● **Work request**:
Drop every picture and give the entries back exactly.

★ ★ ★ ★ ★

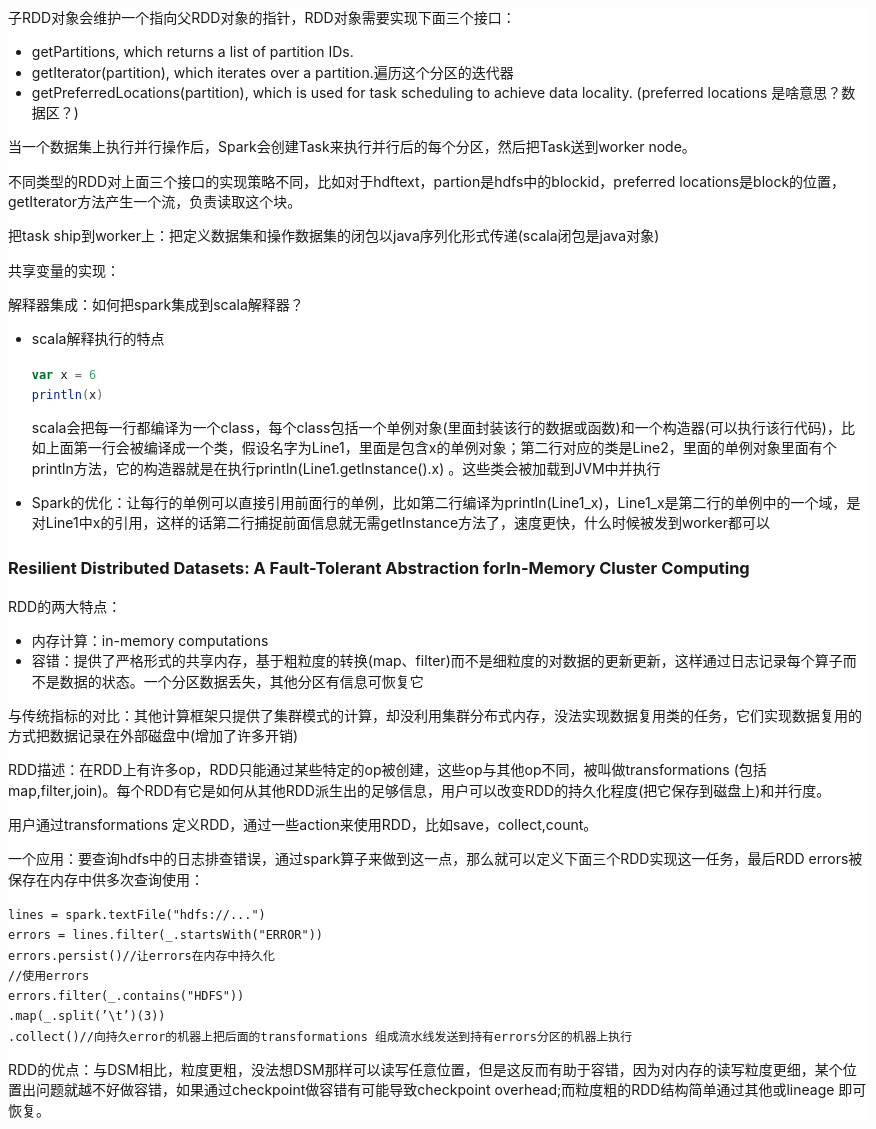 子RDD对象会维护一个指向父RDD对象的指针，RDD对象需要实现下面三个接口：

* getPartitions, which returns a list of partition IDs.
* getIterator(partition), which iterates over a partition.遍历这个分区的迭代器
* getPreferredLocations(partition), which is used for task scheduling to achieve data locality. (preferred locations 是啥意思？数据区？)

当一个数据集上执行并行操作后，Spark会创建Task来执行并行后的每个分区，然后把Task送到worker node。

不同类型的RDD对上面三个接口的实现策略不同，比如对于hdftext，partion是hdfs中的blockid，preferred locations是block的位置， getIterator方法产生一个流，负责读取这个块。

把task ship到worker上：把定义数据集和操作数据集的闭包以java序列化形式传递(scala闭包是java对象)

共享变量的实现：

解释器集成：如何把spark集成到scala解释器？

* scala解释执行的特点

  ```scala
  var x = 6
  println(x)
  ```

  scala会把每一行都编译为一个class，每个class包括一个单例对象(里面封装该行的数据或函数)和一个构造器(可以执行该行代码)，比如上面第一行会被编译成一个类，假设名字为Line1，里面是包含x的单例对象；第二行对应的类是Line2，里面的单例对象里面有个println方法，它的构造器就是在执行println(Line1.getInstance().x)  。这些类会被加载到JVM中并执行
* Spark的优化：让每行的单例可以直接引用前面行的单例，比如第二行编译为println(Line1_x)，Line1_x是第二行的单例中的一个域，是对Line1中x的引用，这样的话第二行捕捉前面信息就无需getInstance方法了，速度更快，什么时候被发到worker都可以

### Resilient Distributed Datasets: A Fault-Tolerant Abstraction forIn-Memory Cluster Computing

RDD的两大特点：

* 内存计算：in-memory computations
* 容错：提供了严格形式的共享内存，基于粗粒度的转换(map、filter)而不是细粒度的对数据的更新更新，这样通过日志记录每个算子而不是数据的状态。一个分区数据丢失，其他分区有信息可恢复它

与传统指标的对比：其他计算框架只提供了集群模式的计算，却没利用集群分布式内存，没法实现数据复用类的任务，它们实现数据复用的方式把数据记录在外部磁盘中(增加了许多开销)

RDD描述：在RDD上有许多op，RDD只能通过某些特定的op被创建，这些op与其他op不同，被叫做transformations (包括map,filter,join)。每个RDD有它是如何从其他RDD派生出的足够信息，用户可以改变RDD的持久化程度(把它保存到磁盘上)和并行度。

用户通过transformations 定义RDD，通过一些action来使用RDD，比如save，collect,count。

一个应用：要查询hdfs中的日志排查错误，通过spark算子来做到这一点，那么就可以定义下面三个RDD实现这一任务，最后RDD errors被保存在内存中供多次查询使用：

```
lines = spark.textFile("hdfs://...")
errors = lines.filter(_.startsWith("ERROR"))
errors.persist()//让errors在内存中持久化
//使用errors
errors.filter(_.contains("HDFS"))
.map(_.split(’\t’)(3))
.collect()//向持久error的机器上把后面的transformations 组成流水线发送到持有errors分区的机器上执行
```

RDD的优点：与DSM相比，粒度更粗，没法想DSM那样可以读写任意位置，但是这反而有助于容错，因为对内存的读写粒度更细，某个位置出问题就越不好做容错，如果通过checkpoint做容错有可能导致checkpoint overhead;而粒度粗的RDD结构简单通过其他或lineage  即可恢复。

★ ★ ★ ★ ★

● **Problem solution**:
 子RDD对象会维护一个指向父RDD对象的指针，RDD对象需要实现下面三个接口：

* getPartitions, which returns a list of partition IDs.
* getIterator(partition), which iterates over a partition.遍历这个分区的迭代器
* getPreferredLocations(partition), which is used for task scheduling to achieve data locality. (preferred locations 是啥意思？数据区？)

当一个数据集上执行并行操作后，Spark会创建Task来执行并行后的每个分区，然后把Task送到worker node。

不同类型的RDD对上面三个接口的实现策略不同，比如对于hdftext，partion是hdfs中的blockid，preferred locations是block的位置， getIterator方法产生一个流，负责读取这个块。

把task ship到worker上：把定义数据集和操作数据集的闭包以java序列化形式传递(scala闭包是java对象)

共享变量的实现：

解释器集成：如何把spark集成到scala解释器？

* scala解释执行的特点

  ```scala
  var x = 6
  println(x)
  ```

  scala会把每一行都编译为一个class，每个class包括一个单例对象(里面封装该行的数据或函数)和一个构造器(可以执行该行代码)，比如上面第一行会被编译成一个类，假设名字为Line1，里面是包含x的单例对象；第二行对应的类是Line2，里面的单例对象里面有个println方法，它的构造器就是在执行println(Line1.getInstance().x)  。这些类会被加载到JVM中并执行
* Spark的优化：让每行的单例可以直接引用前面行的单例，比如第二行编译为println(Line1_x)，Line1_x是第二行的单例中的一个域，是对Line1中x的引用，这样的话第二行捕捉前面信息就无需getInstance方法了，速度更快，什么时候被发到worker都可以

### Resilient Distributed Datasets: A Fault-Tolerant Abstraction forIn-Memory Cluster Computing

RDD的两大特点：

* 内存计算：in-memory computations
* 容错：提供了严格形式的共享内存，基于粗粒度的转换(map、filter)而不是细粒度的对数据的更新更新，这样通过日志记录每个算子而不是数据的状态。一个分区数据丢失，其他分区有信息可恢复它

与传统指标的对比：其他计算框架只提供了集群模式的计算，却没利用集群分布式内存，没法实现数据复用类的任务，它们实现数据复用的方式把数据记录在外部磁盘中(增加了许多开销)

RDD描述：在RDD上有许多op，RDD只能通过某些特定的op被创建，这些op与其他op不同，被叫做transformations (包括map,filter,join)。每个RDD有它是如何从其他RDD派生出的足够信息，用户可以改变RDD的持久化程度(把它保存到磁盘上)和并行度。

用户通过transformations 定义RDD，通过一些action来使用RDD，比如save，collect,count。

一个应用：要查询hdfs中的日志排查错误，通过spark算子来做到这一点，那么就可以定义下面三个RDD实现这一任务，最后RDD errors被保存在内存中供多次查询使用：

```
lines = spark.textFile("hdfs://...")
errors = lines.filter(_.startsWith("ERROR"))
errors.persist()//让errors在内存中持久化
//使用errors
errors.filter(_.contains("HDFS"))
.map(_.split(’\t’)(3))
.collect()//向持久error的机器上把后面的transformations 组成流水线发送到持有errors分区的机器上执行
```

RDD的优点：与DSM相比，粒度更粗，没法想DSM那样可以读写任意位置，但是这反而有助于容错，因为对内存的读写粒度更细，某个位置出问题就越不好做容错，如果通过checkpoint做容错有可能导致checkpoint overhead;而粒度粗的RDD结构简单通过其他或lineage  即可恢复。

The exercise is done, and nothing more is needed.